De meeste patiënten zijn na drie maanden virusvrij. Een onderhoudsbehandeling is niet nodig.

Epidemiologie

[bewerken | brontekst bewerken]

Wereldwijd dragen circa 150 tot 200 miljoen mensen een chronische vorm van hepatitis C-infectie.[2] 350.000 tot 500.000 patiënten sterven jaarlijks aan aan hepatitis C gerelateerde leverziekten.

Hoewel het in Nederland nog geen zeer hoge aantallen betreft, zijn circa 60.000 mensen ermee besmet, velen daarvan zonder het te weten.

Epidemiologische gegevens voor België

[bewerken | brontekst bewerken]

De seroprevalentie van HCV in de Belgische populatie werd in 1993-94 op 0.87% geschat.[7] Een recente analyse in de algemene bevolking toonde een geconfirmeerde seroprevalentie van 0,71 % aan en een prevalentie van viremie van 0,33%.[8]

Op basis van het aantal gerapporteerde gevallen in het netwerk van de peillaboratoria en het aantal uitgevoerde genotyperingen werd de jaarlijkse HCV incidentie in 2016 op 1500 geschat (13.6/100.000 inwoners).[9] De verdeling volgens de gewesten was in 2016 als volgt: 41% in Vlaanderen, 35% in Wallonië en 23% in Brussel. Ondanks de verhoogde screening bij vrouwen tussen 20-39 jaar is er een hogere prevalentie (M:F 1.06:1) van HCV geïnfecteerden bij mannen met mediaan leeftijd 45-49 jaar.
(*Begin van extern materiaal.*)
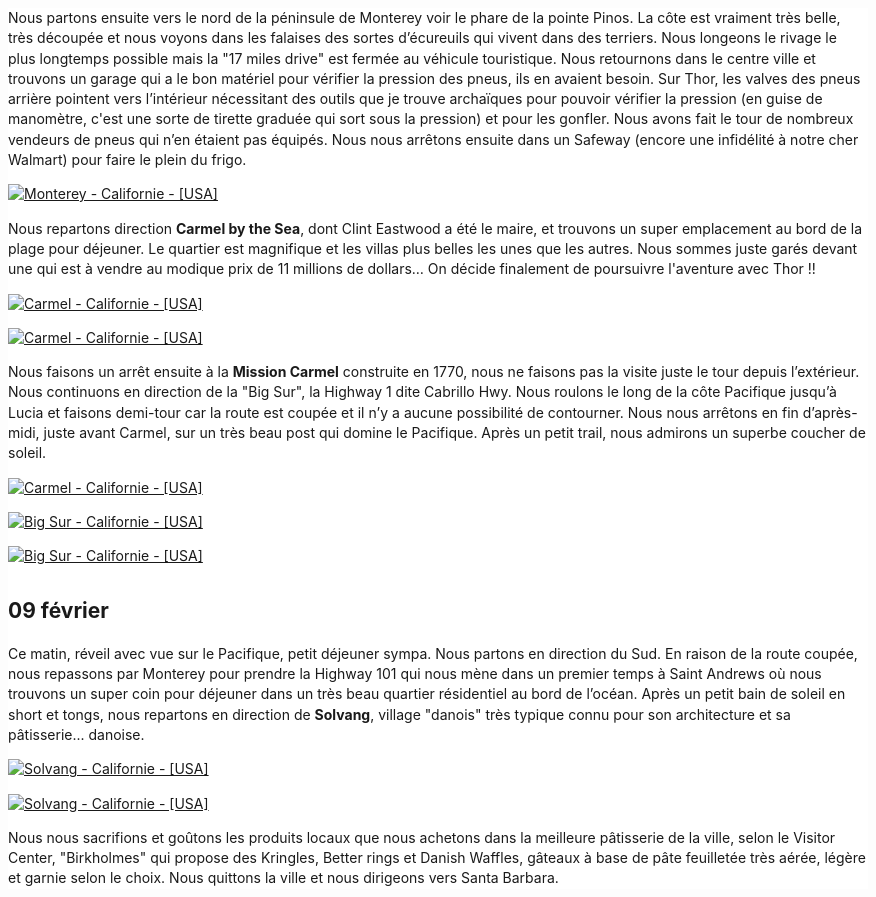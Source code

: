 Nous partons ensuite vers le nord de la péninsule de Monterey voir le phare de la pointe Pinos. La côte est vraiment très belle, très découpée et nous voyons dans les falaises des sortes d’écureuils qui vivent dans des terriers. Nous longeons le rivage le plus longtemps possible mais la "17 miles drive" est fermée au véhicule touristique. Nous retournons dans le centre ville et trouvons un garage qui a le bon matériel pour vérifier la pression des pneus, ils en avaient besoin. Sur Thor, les valves des pneus arrière pointent vers l’intérieur nécessitant des outils que je trouve archaïques pour pouvoir vérifier la pression (en guise de manomètre, c'est une sorte de tirette graduée qui sort sous la pression) et pour les gonfler. Nous avons fait le tour de nombreux vendeurs de pneus qui n’en étaient pas équipés. Nous nous arrêtons ensuite dans un Safeway (encore une infidélité à notre cher Walmart) pour faire le plein du frigo. 

<a data-flickr-embed="true" data-footer="true" href="https://www.flickr.com/photos/2ozr/40304282421/in/datetaken/" title="Monterey - Californie - [USA]"><img src="https://farm5.staticflickr.com/4624/40304282421_c62fb7a6cf_b.jpg" width="1024" height="576" alt="Monterey - Californie - [USA]"></a><script async src="//embedr.flickr.com/assets/client-code.js" charset="utf-8"></script> 

Nous repartons direction **Carmel by the Sea**, dont Clint Eastwood a été le maire, et trouvons un super emplacement au bord de la plage pour déjeuner. Le quartier est magnifique et les villas plus belles les unes que les autres. Nous sommes juste garés devant une qui est à vendre au modique prix de 11 millions de dollars… On décide finalement de poursuivre l'aventure avec Thor !! 

<a data-flickr-embed="true" data-footer="true" href="https://www.flickr.com/photos/2ozr/40258972392/in/datetaken/" title="Carmel - Californie - [USA]"><img src="https://farm5.staticflickr.com/4704/40258972392_807d97f45b_b.jpg" width="1024" height="576" alt="Carmel - Californie - [USA]"></a><script async src="//embedr.flickr.com/assets/client-code.js" charset="utf-8"></script> 

<a data-flickr-embed="true" data-footer="true" href="https://www.flickr.com/photos/2ozr/40259014112/in/datetaken/" title="Carmel - Californie - [USA]"><img src="https://farm5.staticflickr.com/4609/40259014112_61b5fba1b3_b.jpg" width="1024" height="576" alt="Carmel - Californie - [USA]"></a><script async src="//embedr.flickr.com/assets/client-code.js" charset="utf-8"></script> 

Nous faisons un arrêt ensuite à la **Mission Carmel** construite en 1770, nous ne faisons pas la visite juste le tour depuis l’extérieur. Nous continuons en direction de la "Big Sur", la Highway 1 dite Cabrillo Hwy. Nous roulons le long de la côte Pacifique jusqu’à Lucia et faisons demi-tour car la route est coupée et il n’y a aucune possibilité de contourner. Nous nous arrêtons en fin d’après-midi, juste avant Carmel, sur un très beau post qui domine le Pacifique. Après un petit trail, nous admirons un superbe coucher de soleil. 

<a data-flickr-embed="true" data-footer="true" href="https://www.flickr.com/photos/2ozr/39592361554/in/datetaken/" title="Carmel - Californie - [USA]"><img src="https://farm5.staticflickr.com/4715/39592361554_67d3b743d5_b.jpg" width="1024" height="576" alt="Carmel - Californie - [USA]"></a><script async src="//embedr.flickr.com/assets/client-code.js" charset="utf-8"></script> 

<a data-flickr-embed="true" data-footer="true" href="https://www.flickr.com/photos/2ozr/25432871137/in/datetaken/" title="Big Sur - Californie - [USA]"><img src="https://farm5.staticflickr.com/4652/25432871137_fa33773a98_b.jpg" width="1024" height="576" alt="Big Sur - Californie - [USA]"></a><script async src="//embedr.flickr.com/assets/client-code.js" charset="utf-8"></script> 

<a data-flickr-embed="true" data-footer="true" href="https://www.flickr.com/photos/2ozr/39592226884/in/datetaken/" title="Big Sur - Californie - [USA]"><img src="https://farm5.staticflickr.com/4765/39592226884_18b1011e76_b.jpg" width="1024" height="576" alt="Big Sur - Californie - [USA]"></a><script async src="//embedr.flickr.com/assets/client-code.js" charset="utf-8"></script> 

## 09 février 

Ce matin, réveil avec vue sur le Pacifique, petit déjeuner sympa. Nous partons en direction du Sud. En raison de la route coupée, nous repassons par Monterey pour prendre la Highway 101 qui nous mène dans un premier temps à Saint Andrews où nous trouvons un super coin pour déjeuner dans un très beau quartier résidentiel au bord de l’océan. Après un petit bain de soleil en short et tongs, nous repartons en direction de **Solvang**, village "danois" très typique connu pour son architecture et sa pâtisserie... danoise. 

<a data-flickr-embed="true" data-footer="true" href="https://www.flickr.com/photos/2ozr/39594041764/in/datetaken/" title="Solvang - Californie - [USA]"><img src="https://farm5.staticflickr.com/4753/39594041764_3e74021271_b.jpg" width="1024" height="576" alt="Solvang - Californie - [USA]"></a><script async src="//embedr.flickr.com/assets/client-code.js" charset="utf-8"></script> 

<a data-flickr-embed="true" data-footer="true" href="https://www.flickr.com/photos/2ozr/39408383605/in/datetaken/" title="Solvang - Californie - [USA]"><img src="https://farm5.staticflickr.com/4648/39408383605_c43097c7e0_b.jpg" width="1024" height="576" alt="Solvang - Californie - [USA]"></a><script async src="//embedr.flickr.com/assets/client-code.js" charset="utf-8"></script> 

Nous nous sacrifions et goûtons les produits locaux que nous achetons dans la meilleure pâtisserie de la ville, selon le Visitor Center, "Birkholmes" qui propose des Kringles, Better rings et Danish Waffles, gâteaux à base de pâte feuilletée très aérée, légère et garnie selon le choix. Nous quittons la ville et nous dirigeons vers Santa Barbara.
De verdeling van de genotypes in de algemene populatie werd als volgt bepaald: genotype 1 is het meest voorkomend (53,6%), gevolgd door genotype 3 (22,0%) en genotype 4, 2 en 5 met respectievelijk 16,1%, 6,2% en 1,9% van de HCV infecties.[10]

Personeelsleden uit de gezondheidssector vertoonden een lagere seroprevalentie dan in de algemene populatie en bijgevolg loopt het verzorgend personeel geen verhoogd risico.[11]

De verdeling van de genotypes bij injecterende druggebruikers was als volgt: 48,7% genotype 1, gevolgd door 41,2% genotype 3, 8,8% genotype 4 en 1,4% genotype 2.[12]

Hepzibah Kousbroek (1954-2009) publiceerde in 2004 De onzichtbare vijand: een persoonlijk verslag van de strijd tegen hepatitis C (Arena, 2004) ISBN 9069746565.